In January 1945, the Allies' Commission responsible for monitoring the observance of the Peace treaty ordered the Finnish submarines to be disarmed, and in 1947 according to the terms of the Paris Peace Treaty, the Finnish Defence Forces were forbidden to have any submarines. The Finnish submarines Vetehinen, Vesihiisi, Iku-Turso, and Saukko were sold to Belgium to be scrapped in 1953. Vesikko was spared because the Finnish Defence Forces hoped that Finland could in future gain permission to use submarines again, and Vesikko was then meant to be used for training purposes. Vesikko was stored at the Valmet Oy dock in Katajanokka district in Helsinki.

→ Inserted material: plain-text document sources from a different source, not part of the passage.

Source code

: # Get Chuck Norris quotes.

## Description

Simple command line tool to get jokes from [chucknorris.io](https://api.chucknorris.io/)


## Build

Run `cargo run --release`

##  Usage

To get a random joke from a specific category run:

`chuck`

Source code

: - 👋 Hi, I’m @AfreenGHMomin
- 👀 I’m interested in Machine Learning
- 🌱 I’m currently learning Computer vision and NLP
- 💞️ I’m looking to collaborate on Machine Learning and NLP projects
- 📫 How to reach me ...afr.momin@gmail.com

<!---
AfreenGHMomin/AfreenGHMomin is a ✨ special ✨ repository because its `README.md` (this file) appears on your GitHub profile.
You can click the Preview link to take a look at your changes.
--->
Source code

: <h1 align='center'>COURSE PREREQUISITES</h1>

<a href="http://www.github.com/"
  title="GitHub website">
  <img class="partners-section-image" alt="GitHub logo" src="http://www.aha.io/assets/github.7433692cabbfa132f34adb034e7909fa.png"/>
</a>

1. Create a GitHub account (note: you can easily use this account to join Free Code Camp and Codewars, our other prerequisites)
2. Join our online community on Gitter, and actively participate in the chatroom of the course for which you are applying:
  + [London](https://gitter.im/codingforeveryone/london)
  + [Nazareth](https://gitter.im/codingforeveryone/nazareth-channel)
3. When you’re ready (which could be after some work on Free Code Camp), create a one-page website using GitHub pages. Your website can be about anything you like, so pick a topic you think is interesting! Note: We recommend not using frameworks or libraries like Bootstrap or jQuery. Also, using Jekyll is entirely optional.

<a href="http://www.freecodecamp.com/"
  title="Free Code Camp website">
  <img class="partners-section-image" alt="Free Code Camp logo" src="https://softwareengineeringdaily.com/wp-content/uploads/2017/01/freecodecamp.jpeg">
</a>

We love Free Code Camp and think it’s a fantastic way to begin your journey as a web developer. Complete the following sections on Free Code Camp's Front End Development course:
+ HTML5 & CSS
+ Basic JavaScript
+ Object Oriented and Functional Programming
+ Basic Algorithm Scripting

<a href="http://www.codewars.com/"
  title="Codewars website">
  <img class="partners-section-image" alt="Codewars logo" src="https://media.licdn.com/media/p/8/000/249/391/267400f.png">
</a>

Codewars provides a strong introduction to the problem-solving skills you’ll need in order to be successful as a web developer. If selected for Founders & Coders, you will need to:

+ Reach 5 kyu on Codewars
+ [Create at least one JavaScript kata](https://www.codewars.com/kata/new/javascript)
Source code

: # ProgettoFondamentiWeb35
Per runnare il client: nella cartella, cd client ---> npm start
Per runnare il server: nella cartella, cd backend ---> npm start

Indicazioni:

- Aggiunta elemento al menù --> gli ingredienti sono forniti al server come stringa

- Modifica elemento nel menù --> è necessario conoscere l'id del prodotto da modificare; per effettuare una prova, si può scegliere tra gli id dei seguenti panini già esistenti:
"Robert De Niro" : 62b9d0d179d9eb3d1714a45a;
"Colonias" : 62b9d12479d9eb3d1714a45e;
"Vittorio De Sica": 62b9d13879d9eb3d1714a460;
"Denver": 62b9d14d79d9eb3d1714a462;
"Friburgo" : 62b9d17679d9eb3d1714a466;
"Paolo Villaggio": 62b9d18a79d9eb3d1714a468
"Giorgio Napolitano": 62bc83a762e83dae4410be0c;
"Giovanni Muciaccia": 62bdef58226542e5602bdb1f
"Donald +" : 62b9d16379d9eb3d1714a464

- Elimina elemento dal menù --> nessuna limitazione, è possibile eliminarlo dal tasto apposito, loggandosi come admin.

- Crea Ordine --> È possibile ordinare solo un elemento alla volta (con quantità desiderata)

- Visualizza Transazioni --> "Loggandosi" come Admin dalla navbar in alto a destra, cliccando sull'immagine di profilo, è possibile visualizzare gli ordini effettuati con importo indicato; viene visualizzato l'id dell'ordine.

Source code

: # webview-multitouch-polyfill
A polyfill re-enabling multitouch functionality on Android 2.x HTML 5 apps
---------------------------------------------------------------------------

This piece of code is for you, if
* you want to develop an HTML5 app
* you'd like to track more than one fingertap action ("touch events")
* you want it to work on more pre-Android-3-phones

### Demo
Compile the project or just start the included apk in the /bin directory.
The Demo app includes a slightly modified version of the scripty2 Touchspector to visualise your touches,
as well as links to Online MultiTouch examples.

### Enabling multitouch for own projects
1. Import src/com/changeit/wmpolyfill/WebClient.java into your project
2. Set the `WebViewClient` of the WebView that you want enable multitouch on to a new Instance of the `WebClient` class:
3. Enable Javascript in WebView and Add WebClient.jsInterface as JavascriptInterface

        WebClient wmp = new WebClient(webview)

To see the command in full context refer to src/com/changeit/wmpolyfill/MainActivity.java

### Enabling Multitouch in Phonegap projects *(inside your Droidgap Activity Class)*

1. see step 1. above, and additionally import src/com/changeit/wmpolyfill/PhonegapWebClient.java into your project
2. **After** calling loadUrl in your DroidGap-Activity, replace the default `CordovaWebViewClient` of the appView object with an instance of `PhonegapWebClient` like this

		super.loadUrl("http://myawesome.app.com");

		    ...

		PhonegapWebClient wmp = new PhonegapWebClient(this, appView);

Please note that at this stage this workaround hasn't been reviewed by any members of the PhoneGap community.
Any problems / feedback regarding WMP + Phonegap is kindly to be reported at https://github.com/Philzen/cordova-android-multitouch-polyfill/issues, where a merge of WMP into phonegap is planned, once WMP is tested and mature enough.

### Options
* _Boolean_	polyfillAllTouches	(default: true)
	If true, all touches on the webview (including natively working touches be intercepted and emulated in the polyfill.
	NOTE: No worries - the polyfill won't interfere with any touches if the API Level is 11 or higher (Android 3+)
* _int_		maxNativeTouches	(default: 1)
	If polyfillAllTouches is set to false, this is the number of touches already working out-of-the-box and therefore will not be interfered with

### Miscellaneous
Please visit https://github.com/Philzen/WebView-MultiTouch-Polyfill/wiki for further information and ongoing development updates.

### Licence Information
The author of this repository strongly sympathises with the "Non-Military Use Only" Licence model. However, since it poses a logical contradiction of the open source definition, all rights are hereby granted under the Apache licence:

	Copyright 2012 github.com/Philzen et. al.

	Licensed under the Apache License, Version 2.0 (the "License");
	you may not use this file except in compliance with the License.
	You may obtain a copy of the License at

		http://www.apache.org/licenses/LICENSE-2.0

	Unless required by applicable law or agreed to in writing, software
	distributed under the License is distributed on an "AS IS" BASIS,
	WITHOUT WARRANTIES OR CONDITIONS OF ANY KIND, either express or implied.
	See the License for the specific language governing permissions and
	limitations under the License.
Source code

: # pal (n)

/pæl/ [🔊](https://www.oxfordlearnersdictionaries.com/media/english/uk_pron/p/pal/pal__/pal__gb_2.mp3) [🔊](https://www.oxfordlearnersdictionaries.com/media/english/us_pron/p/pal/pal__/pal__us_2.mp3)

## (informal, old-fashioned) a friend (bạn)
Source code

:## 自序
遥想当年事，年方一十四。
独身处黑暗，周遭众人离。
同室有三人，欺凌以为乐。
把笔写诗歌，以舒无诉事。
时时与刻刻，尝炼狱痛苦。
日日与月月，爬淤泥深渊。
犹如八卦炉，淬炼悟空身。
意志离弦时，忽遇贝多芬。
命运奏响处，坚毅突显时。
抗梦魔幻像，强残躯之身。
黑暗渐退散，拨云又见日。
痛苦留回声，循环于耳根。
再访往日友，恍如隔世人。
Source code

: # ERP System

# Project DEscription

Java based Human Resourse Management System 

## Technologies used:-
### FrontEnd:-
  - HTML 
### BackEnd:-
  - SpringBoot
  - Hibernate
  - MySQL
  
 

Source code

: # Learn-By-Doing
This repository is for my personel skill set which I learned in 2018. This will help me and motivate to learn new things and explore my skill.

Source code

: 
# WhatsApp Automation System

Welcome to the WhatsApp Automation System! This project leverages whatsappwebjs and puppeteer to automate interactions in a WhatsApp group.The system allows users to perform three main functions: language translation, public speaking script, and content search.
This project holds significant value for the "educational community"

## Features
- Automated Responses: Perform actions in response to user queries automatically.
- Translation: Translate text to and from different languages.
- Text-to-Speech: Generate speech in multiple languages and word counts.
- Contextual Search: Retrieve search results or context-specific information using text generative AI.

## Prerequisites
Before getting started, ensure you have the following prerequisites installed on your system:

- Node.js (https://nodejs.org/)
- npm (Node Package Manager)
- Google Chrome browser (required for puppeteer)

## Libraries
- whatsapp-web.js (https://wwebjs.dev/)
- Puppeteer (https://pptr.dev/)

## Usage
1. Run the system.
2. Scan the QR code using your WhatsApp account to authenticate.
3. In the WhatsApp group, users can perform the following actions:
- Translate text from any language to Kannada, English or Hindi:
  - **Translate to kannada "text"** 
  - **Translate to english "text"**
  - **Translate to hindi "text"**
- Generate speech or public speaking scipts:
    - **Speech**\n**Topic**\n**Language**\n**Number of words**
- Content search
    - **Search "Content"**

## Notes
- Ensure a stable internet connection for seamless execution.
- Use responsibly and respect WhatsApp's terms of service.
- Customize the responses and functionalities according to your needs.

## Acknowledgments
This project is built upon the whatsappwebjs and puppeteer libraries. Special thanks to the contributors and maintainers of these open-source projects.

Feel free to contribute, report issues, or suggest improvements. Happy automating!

In 1959, the Finnish Navy decided to sell Vesikko because Finland had not managed to obtain the right to use submarines again, and because Valmet Oy complained that the old submarine hampered the work in the dock. Thanks to the Institute of Military History and the former submarine officers, the sale was cancelled and Vesikko was conveyed to the Military Museum.
The Military Museum moved Vesikko to Susisaari island in Suomenlinna, on the shores of Artillery Bay, and restored the submarine. The restoration process lasted over a decade and was very difficult; most of the equipment had been removed after the war and put to other use. In addition, Vesikko had been subject to vandalism in the dock. However, with donations and voluntary work, the restoration was completed, and Vesikko opened as a museum on the anniversary of the Finnish Navy 9 July 1973.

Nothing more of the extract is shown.